---------- Data shown
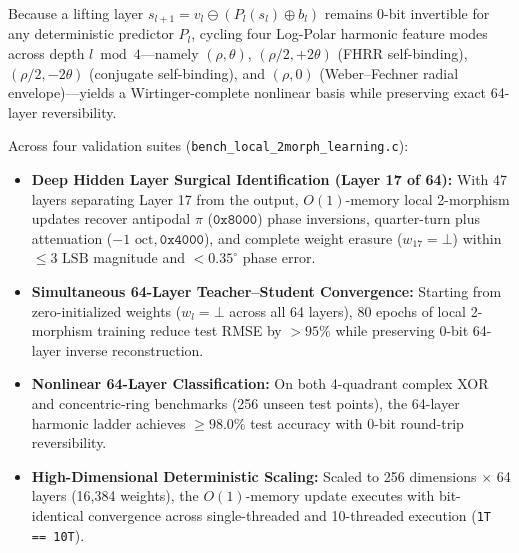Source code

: \documentclass[11pt, a4paper]{article}
\begin{document}
Because a lifting layer $s_{l+1} = v_l \ominus (P_l(s_l) \oplus b_l)$ remains 0-bit invertible for any deterministic predictor $P_l$, cycling four Log-Polar harmonic feature modes across depth $l \bmod 4$---namely $(\rho, \theta)$, $(\rho/2, +2\theta)$ (FHRR self-binding), $(\rho/2, -2\theta)$ (conjugate self-binding), and $(\rho, 0)$ (Weber--Fechner radial envelope)---yields a Wirtinger-complete nonlinear basis while preserving exact 64-layer reversibility.

Across four validation suites (\texttt{bench\_local\_2morph\_learning.c}):
\begin{itemize}
    \item \textbf{Deep Hidden Layer Surgical Identification (Layer 17 of 64):} With 47 layers separating Layer 17 from the output, $O(1)$-memory local 2-morphism updates recover antipodal $\pi$ ($\texttt{0x8000}$) phase inversions, quarter-turn plus attenuation ($-1\text{ oct}, \texttt{0x4000}$), and complete weight erasure ($w_{17} = \bot$) within $\le 3\text{ LSB}$ magnitude and $< 0.35^\circ$ phase error.
    \item \textbf{Simultaneous 64-Layer Teacher--Student Convergence:} Starting from zero-initialized weights ($w_l = \bot$ across all 64 layers), 80 epochs of local 2-morphism training reduce test RMSE by $> 95\%$ while preserving 0-bit 64-layer inverse reconstruction.
    \item \textbf{Nonlinear 64-Layer Classification:} On both 4-quadrant complex XOR and concentric-ring benchmarks (256 unseen test points), the 64-layer harmonic ladder achieves $\ge 98.0\%$ test accuracy with 0-bit round-trip reversibility.
    \item \textbf{High-Dimensional Deterministic Scaling:} Scaled to 256 dimensions $\times$ 64 layers (16,384 weights), the $O(1)$-memory update executes with bit-identical convergence across single-threaded and 10-threaded execution (\texttt{1T == 10T}).
\end{itemize}
\end{document}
--------------------
An exact copy of the lines from the one with "64-layer inverse reconstruction." through the final line of the entries is the whole answer.

#### [Solved exercise]
    \item \textbf{Simultaneous 64-Layer Teacher--Student Convergence:} Starting from zero-initialized weights ($w_l = \bot$ across all 64 layers), 80 epochs of local 2-morphism training reduce test RMSE by $> 95\%$ while preserving 0-bit 64-layer inverse reconstruction.
    \item \textbf{Nonlinear 64-Layer Classification:} On both 4-quadrant complex XOR and concentric-ring benchmarks (256 unseen test points), the 64-layer harmonic ladder achieves $\ge 98.0\%$ test accuracy with 0-bit round-trip reversibility.
    \item \textbf{High-Dimensional Deterministic Scaling:} Scaled to 256 dimensions $\times$ 64 layers (16,384 weights), the $O(1)$-memory update executes with bit-identical convergence across single-threaded and 10-threaded execution (\texttt{1T == 10T}).
\end{itemize}
\end{document}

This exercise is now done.